My company is developing a PostgreSQL 7.4 application. We don't want
our customers to have to manage the database, so we're automating as
much maintenance as possible. If the database ever becomes corrupt,
we have procedures for restoring the database from backup data.
The question we've been wondering about is how to detect a corrupt
database. False positives are acceptable (database isn't really
corrupt but we think it is); false negatives are not, (database
is corrupt but we can't tell).

- Are any cases of corruption detected in the normal operation of
PostgreSQL?

- If there are, then how are applications notified when corruption
is detected?

- What symptoms should prompt us to suspect and check for corruption?
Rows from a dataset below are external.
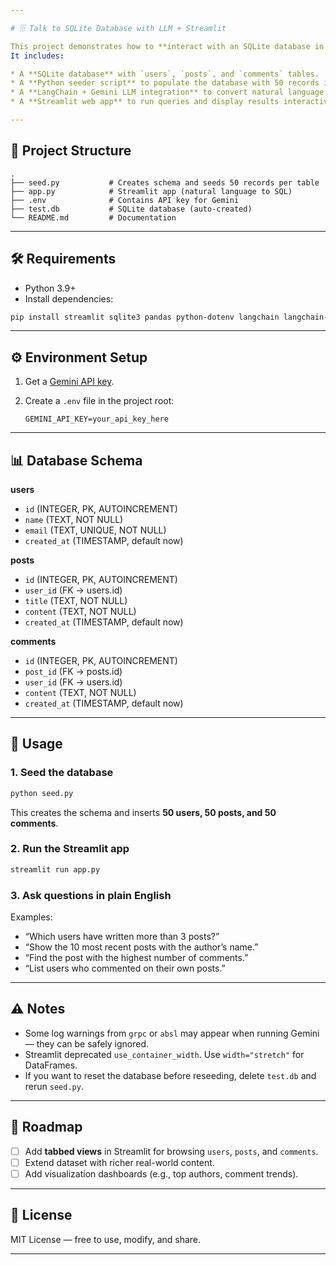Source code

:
 ```yaml
---

# 🗄️ Talk to SQLite Database with LLM + Streamlit

This project demonstrates how to **interact with an SQLite database in plain English** using a **Large Language Model (LLM)**.
It includes:

* A **SQLite database** with `users`, `posts`, and `comments` tables.
* A **Python seeder script** to populate the database with 50 records in each table.
* A **LangChain + Gemini LLM integration** to convert natural language queries into SQL.
* A **Streamlit web app** to run queries and display results interactively.

---
```


## 📂 Project Structure

```
.
├── seed.py           # Creates schema and seeds 50 records per table
├── app.py            # Streamlit app (natural language to SQL)
├── .env              # Contains API key for Gemini
├── test.db           # SQLite database (auto-created)
└── README.md         # Documentation
```

---

## 🛠️ Requirements

* Python 3.9+
* Install dependencies:

```bash
pip install streamlit sqlite3 pandas python-dotenv langchain langchain-google-genai
```

---

## ⚙️ Environment Setup

1. Get a [Gemini API key](https://aistudio.google.com/app/apikey).
2. Create a `.env` file in the project root:

   ```
   GEMINI_API_KEY=your_api_key_here
   ```

---

## 📊 Database Schema

**users**

* `id` (INTEGER, PK, AUTOINCREMENT)
* `name` (TEXT, NOT NULL)
* `email` (TEXT, UNIQUE, NOT NULL)
* `created_at` (TIMESTAMP, default now)

**posts**

* `id` (INTEGER, PK, AUTOINCREMENT)
* `user_id` (FK → users.id)
* `title` (TEXT, NOT NULL)
* `content` (TEXT, NOT NULL)
* `created_at` (TIMESTAMP, default now)

**comments**

* `id` (INTEGER, PK, AUTOINCREMENT)
* `post_id` (FK → posts.id)
* `user_id` (FK → users.id)
* `content` (TEXT, NOT NULL)
* `created_at` (TIMESTAMP, default now)

---

## 🚀 Usage

### 1. Seed the database

```bash
python seed.py
```

This creates the schema and inserts **50 users, 50 posts, and 50 comments**.

### 2. Run the Streamlit app

```bash
streamlit run app.py
```

### 3. Ask questions in plain English

Examples:

* “Which users have written more than 3 posts?”
* “Show the 10 most recent posts with the author’s name.”
* “Find the post with the highest number of comments.”
* “List users who commented on their own posts.”

---

## ⚠️ Notes

* Some log warnings from `grpc` or `absl` may appear when running Gemini — they can be safely ignored.
* Streamlit deprecated `use_container_width`. Use `width="stretch"` for DataFrames.
* If you want to reset the database before reseeding, delete `test.db` and rerun `seed.py`.

---

## 📌 Roadmap

* [ ] Add **tabbed views** in Streamlit for browsing `users`, `posts`, and `comments`.
* [ ] Extend dataset with richer real-world content.
* [ ] Add visualization dashboards (e.g., top authors, comment trends).

---

## 📜 License

MIT License — free to use, modify, and share.

---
- Are there any tools we can run to determine whether a database is
corrupt?

Jack Orenstein

#2scott.marlowe
scott.marlowe@ihs.com
In reply to: Jack Orenstein (#1)
Re: Detecting database corruption

On Wed, 14 Jan 2004, Jack Orenstein wrote:

My company is developing a PostgreSQL 7.4 application. We don't want
our customers to have to manage the database, so we're automating as
much maintenance as possible. If the database ever becomes corrupt,
we have procedures for restoring the database from backup data.
The question we've been wondering about is how to detect a corrupt
database. False positives are acceptable (database isn't really
corrupt but we think it is); false negatives are not, (database
is corrupt but we can't tell).

- Are any cases of corruption detected in the normal operation of
PostgreSQL?

- If there are, then how are applications notified when corruption
is detected?

- What symptoms should prompt us to suspect and check for corruption?

- Are there any tools we can run to determine whether a database is
corrupt?

Just a couple of points:

99.9% of all the corruption I've ever seen on postgresql servers has been
bad hardware. Test your hardware well, and you shouldn't have much, if
any, of a problem.

If postgresql gets corrupted, it's usually an individual table that it
will show up in, but could be a transaction log or something similar as
well. Generally the errors say things about not being able to read a
block, etc... I'd suggest looking through the source code for all the
error messages and harvesting the ones that look like they'd show up if a
table / index etc got corrupted.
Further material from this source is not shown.